SEO Blog - Internet marketing news and views  

Latent Semantic Indexing and Google; One more time

Written by David Harry   
Monday, 20 July 2009 08:29

A ranting we will go, A ranting we will go… silly stuff SEOs seem not to know… a ranting we shall go…

Andy and CJ on LSIHiya Kids… over the last while the spectre of LSI (latent semantic indexing) and SEO has raised its ugly head once more…

It began with a piece my good friend Virginia wrote called; SEO strategy for semantic search  - (a good post) which was based, in part on a post from SEO Phill (and comments on the BC blog). Later on, another couple of pals (Andy Beard and CJ) were musing on Twittter about it…

All of this had me wondering how the state of affairs with the LSI-Google train were of late…a look at the Twitter-Hose shows that this topic is alive and well…

the Twitter hose on LSI

For the record, we’ve already covered the LSI madness here on the Trail back in ’07 with; Stay off the LSI bandwagon - but it can’t hurt to look at it again, oui? You see, it is endlessly frustrating to see those peddling so - called ‘LSI Programs’, which are nothing short of pure friggen’ garbage (don’t even get me started with ‘referential integrity’ – sigh)… and so, a ranting we must go.

In researching this point I was (somewhat) shocked at the number of even (cough cough) A-List SEO bloggers that have written about LSI over the years… did anyone do their homework? Or just regurgitate what another ‘expert’ had surmised? Dunno… odd...

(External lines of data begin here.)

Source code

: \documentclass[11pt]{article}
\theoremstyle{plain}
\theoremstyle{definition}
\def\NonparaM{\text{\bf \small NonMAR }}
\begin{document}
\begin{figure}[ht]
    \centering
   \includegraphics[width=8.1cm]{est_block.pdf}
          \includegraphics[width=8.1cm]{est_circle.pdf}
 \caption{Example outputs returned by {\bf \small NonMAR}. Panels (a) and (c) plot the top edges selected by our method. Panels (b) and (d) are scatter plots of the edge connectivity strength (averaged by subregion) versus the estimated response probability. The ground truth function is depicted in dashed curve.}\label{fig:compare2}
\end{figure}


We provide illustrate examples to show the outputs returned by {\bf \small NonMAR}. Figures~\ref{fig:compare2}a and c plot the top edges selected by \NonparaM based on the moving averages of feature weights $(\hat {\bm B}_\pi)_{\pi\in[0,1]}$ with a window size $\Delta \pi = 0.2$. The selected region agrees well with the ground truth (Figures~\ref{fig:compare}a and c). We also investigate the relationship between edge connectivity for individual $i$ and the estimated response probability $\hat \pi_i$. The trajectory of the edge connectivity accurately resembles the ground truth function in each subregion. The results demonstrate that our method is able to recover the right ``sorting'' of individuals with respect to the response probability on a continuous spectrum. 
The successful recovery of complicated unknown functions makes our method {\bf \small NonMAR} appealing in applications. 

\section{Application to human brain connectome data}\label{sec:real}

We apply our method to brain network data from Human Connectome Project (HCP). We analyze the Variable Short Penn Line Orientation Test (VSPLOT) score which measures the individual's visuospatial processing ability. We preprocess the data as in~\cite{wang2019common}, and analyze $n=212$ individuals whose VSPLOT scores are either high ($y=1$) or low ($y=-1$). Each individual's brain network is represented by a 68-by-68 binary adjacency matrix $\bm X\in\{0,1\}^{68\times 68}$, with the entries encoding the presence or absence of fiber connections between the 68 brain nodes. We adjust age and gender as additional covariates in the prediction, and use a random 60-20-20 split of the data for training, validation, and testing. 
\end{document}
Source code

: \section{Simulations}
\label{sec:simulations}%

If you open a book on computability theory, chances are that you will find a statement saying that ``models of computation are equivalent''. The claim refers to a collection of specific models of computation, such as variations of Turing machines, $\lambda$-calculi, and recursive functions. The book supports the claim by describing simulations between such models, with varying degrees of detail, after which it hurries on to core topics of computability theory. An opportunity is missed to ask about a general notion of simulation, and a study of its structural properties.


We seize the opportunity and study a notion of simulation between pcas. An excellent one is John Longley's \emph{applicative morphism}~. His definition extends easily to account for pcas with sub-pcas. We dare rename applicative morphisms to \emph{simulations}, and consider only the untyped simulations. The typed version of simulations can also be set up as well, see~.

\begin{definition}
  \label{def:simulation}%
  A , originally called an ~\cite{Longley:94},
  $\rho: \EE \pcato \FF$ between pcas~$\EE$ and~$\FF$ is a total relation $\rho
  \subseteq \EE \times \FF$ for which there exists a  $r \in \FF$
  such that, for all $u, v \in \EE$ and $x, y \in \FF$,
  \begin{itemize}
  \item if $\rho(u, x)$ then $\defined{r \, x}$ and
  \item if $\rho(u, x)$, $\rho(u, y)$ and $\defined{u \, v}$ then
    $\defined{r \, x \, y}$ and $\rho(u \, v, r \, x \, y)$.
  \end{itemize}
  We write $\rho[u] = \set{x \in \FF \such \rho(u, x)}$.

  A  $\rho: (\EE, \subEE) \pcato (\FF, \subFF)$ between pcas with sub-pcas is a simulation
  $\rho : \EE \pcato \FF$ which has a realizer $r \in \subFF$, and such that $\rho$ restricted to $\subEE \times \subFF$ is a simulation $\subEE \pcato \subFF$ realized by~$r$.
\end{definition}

What many SEOs don’t (want to?) understand about Google and LSI

The question remains, why do we still keep hearing about the magic bullet that is LSI? I’d have to imagine much of it is ignorance with a side helping of snake-oil.

“Google bought/developed technology that meant their computers could make intelligent decisions on whether a piece of content was good or not. This technology is called Latent Semantic Indexing (LSI).” - (from some SEO snake oil site)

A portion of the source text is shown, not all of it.